On 3 April 1846 Casolani was appointed as the first Apostolic Vicar of the newly created Apostolic Vicarate of Central Africa. He was consecrated on 24 May the same year by Cardinal Giacomo Filippo Fransoni with the Titular See of Mauricastro at the College of Propaganda Fide in Rome. The following year Casolani went on a mission to Central Africa, accompanied by some Jesuits. They reached as far as the Nile Valley and tracked to Khartoum, Sudan in 1848. He gathered all the information he could about the Upper Nile with a vision of a new mission, using the Nile as a highway to carry missionary work far into Central Africa.
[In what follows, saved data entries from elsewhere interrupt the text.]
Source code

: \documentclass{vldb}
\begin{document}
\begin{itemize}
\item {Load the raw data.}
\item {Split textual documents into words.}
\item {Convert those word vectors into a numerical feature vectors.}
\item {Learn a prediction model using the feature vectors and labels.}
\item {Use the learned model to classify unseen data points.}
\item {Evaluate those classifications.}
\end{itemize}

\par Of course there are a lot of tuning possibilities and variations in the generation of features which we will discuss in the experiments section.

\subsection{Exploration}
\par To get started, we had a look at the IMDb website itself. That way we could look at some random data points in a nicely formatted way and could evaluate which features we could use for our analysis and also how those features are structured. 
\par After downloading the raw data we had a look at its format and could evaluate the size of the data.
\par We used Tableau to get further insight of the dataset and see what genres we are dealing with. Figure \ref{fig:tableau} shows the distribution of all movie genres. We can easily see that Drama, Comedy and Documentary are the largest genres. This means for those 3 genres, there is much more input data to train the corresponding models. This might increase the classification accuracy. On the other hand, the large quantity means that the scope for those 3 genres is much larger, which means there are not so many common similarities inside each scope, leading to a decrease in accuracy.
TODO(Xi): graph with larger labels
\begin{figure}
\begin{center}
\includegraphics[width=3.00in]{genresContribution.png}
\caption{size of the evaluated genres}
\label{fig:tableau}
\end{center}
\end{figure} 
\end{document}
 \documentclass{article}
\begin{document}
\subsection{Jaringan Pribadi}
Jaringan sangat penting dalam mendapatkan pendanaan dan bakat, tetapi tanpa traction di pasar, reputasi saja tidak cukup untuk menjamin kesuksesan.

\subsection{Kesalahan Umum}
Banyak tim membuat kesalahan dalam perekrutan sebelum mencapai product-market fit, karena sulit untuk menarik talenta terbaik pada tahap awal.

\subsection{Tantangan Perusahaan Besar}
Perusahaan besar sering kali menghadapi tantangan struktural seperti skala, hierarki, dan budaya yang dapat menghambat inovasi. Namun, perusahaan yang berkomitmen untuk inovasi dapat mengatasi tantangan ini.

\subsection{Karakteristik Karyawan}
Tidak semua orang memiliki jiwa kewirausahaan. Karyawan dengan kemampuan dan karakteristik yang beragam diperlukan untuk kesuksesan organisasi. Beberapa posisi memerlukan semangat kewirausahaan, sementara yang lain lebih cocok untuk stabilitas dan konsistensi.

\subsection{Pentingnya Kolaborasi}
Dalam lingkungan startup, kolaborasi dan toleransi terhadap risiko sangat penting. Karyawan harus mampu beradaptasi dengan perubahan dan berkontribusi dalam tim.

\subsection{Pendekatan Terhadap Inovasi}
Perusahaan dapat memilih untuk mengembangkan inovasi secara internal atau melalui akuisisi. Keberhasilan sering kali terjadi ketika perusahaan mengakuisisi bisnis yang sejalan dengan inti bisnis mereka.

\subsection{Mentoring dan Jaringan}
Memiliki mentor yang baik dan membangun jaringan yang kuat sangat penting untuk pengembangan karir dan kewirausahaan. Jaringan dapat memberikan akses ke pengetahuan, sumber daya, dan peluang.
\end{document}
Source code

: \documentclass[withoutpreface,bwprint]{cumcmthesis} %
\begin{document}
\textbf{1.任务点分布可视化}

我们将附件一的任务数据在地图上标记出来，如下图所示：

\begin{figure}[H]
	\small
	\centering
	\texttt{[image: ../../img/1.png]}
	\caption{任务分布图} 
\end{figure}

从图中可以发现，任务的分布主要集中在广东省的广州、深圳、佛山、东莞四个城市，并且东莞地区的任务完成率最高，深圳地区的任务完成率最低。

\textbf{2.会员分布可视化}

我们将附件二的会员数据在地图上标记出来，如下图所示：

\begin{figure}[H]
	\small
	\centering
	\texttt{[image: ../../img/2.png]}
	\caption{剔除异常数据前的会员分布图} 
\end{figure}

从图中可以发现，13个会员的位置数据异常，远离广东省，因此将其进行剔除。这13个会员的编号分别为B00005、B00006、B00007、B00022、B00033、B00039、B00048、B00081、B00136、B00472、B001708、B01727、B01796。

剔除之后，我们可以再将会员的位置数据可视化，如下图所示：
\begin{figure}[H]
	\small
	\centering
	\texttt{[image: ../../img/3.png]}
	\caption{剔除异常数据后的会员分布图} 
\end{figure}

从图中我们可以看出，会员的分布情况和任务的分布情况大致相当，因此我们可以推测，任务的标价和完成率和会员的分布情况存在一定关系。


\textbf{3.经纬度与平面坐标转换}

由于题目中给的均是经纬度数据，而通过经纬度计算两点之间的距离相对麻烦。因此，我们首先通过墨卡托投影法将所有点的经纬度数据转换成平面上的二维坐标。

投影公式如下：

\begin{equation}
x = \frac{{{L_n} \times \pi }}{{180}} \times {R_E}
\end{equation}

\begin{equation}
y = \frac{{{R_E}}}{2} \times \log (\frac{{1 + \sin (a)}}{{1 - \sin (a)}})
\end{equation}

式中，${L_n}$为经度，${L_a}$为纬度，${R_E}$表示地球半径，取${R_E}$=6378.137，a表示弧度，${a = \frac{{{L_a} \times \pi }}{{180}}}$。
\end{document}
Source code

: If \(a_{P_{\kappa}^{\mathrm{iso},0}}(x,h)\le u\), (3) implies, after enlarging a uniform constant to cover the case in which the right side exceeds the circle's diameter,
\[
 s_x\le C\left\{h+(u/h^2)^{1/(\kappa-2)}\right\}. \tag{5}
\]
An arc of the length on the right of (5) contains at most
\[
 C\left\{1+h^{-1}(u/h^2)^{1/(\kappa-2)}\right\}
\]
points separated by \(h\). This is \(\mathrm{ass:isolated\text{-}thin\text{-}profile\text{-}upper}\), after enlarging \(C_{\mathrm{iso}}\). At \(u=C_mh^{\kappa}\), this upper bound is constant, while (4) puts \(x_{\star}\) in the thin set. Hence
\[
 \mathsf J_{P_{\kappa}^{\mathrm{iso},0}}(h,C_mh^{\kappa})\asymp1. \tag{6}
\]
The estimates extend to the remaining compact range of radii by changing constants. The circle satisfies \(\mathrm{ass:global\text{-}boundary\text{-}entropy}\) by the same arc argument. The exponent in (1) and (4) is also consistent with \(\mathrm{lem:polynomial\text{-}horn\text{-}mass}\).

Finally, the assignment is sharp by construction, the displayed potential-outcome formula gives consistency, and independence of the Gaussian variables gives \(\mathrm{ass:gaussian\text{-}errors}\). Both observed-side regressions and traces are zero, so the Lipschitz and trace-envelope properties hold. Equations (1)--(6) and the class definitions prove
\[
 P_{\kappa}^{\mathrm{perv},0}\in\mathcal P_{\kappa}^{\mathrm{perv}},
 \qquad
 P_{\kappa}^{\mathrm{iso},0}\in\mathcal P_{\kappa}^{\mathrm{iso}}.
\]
In 1847 Bishop Francesco Saverio Caruana of Malta died and his Auxiliary Bishop succeeded him. Casolani was appointed as the Auxiliary Bishop of the Diocese of Malta to assist Bishop Publio Maria Sant. While in Malta he took part in politics and in influencing civil law. He died on 1 August 1866, at the age of 51. He was buried in Mdina Cathedral.